Viewing entries tagged
Book Launch

Community

Cycling for at least a decade up until 2007 had been my community. We trained together, did century rides together, traveled together, did friendly and fiercely competitive rides together, and raced together. The accident changed all that. Suddenly I was displaced, removed involuntarily from my cycling community. It was very difficult as so much of my identity and self-esteem was linked to cycling. For three years following the accident I was lost, wandering, trying to figure out where I could find a sense of belonging again. It was in 2010 when I rejoined the Seattle Athletic Club that everything changed. I found myself among like-minded athletes, old friends and new friends.
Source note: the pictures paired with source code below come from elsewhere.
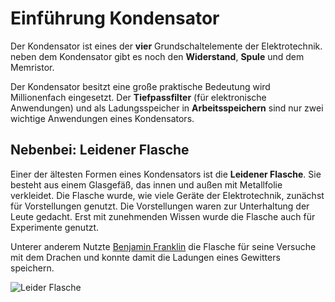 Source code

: # Einführung Kondensator

Der Kondensator ist eines der **vier** Grundschaltelemente der Elektrotechnik. neben dem Kondensator gibt es noch den **Widerstand**, **Spule** und dem Memristor.

Der Kondensator besitzt eine große praktische Bedeutung wird Millionenfach eingesetzt. Der **Tiefpassfilter** (für elektronische Anwendungen) und als Ladungsspeicher in **Arbeitsspeichern** sind nur zwei wichtige Anwendungen eines Kondensators.

## Nebenbei: Leidener Flasche

Einer der ältesten Formen eines Kondensators ist die **Leidener Flasche**. Sie besteht aus einem Glasgefäß, das innen und außen mit Metallfolie verkleidet. Die Flasche wurde, wie viele Geräte der Elektrotechnik, zunächst für Vorstellungen genutzt. Die Vorstellungen waren zur Unterhaltung der Leute gedacht. Erst mit zunehmenden Wissen wurde die Flasche auch für Experimente genutzt. 

Unterer anderem Nutzte [Benjamin Franklin](https://de.wikipedia.org/wiki/Benjamin_Franklin) die Flasche für seine Versuche mit dem Drachen und konnte damit die Ladungen eines Gewitters speichern.

![Leider Flasche](https://upload.wikimedia.org/wikipedia/commons/c/c8/Leid-flasch.gif)
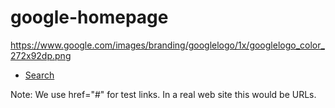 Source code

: # google-homepage
<!DOCTYPE html>
https://www.google.com/images/branding/googlelogo/1x/googlelogo_color_272x92dp.png
<html>
<body>
<footer>
<ul>
  <li><a href="#search">Search</a></li>
  
</ul>
</footer>
<p>Note: We use href="#" for test links. In a real web site this would be URLs.</p>

</body>
</html>

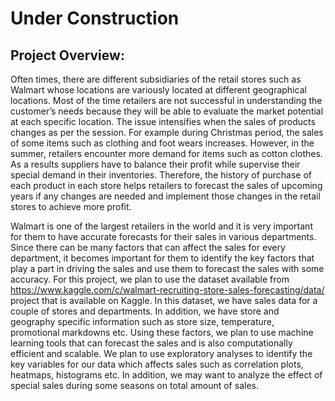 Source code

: # Under Construction
## Project Overview:
Often times, there are different subsidiaries of the retail stores such as Walmart whose locations are variously located at different geographical locations. Most of the time retailers are not successful in understanding the customer’s needs because they will be able to evaluate the market potential at each specific location. The issue intensifies when the sales of products changes as per the session. For example during Christmas period, the sales of some items such as clothing and foot wears increases. However, in the summer, retailers encounter more demand for items such as cotton clothes. As a results suppliers have to balance their profit while supervise their special demand in their inventories. Therefore, the history of purchase of each product in each store helps retailers to forecast the sales of upcoming years if any changes are needed and implement those changes in the retail stores to achieve more profit.

Walmart is one of the largest retailers in the world and it is very important for them to have accurate forecasts for their sales in various departments. Since there can be many factors that can affect the sales for every department, it becomes important for them to identify the key factors that play a part in driving the sales and use them to forecast the sales with some accuracy. For this project, we plan to use the dataset available from https://www.kaggle.com/c/walmart-recruiting-store-sales-forecasting/data/ project that is  available on Kaggle. In this dataset, we have sales data for a couple of stores and departments. In addition, we have store and geography specific information such as store size, temperature, promotional markdowns etc. Using these factors, we plan to use machine learning tools that can forecast the sales and is also computationally efficient and scalable. We plan to use exploratory analyses to identify the key variables for our data which affects sales such as correlation plots, heatmaps, histograms etc. In addition, we may want to analyze the effect of special sales during some seasons on total amount of sales.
I can’t overstate how important feeling a sense of belonging in a community matters in recovery. It has made all the difference in mine and has opened up things in my life that have been dreams for so many years. Community matters.

Book Signing Events

On Tuesday and Thursday this past week I participated in book signing events. They were held at the Seattle Athletic Club downtown where I am a member. It was a great honor and very generous of the club to host. One lady in the course of conversation asked, “We all have our off days – how do you manage to come down to workout when you don’t feel like it?” Interesting question, especially given that there is never a time when my body feels like working out, as I know I will pay a price. I said there were a couple of reasons. First, I am doing something that is good for me both physically and mentally. Second, it is when I feel most alive – active, moving, sweating, pushing myself. Third. I honestly don’t give myself a choice. I made the choice early on in my recovery to get independent. I resolved to do everything in my power not to be enabled by anyone or anything. Getting to the club consistently is executing on that choice.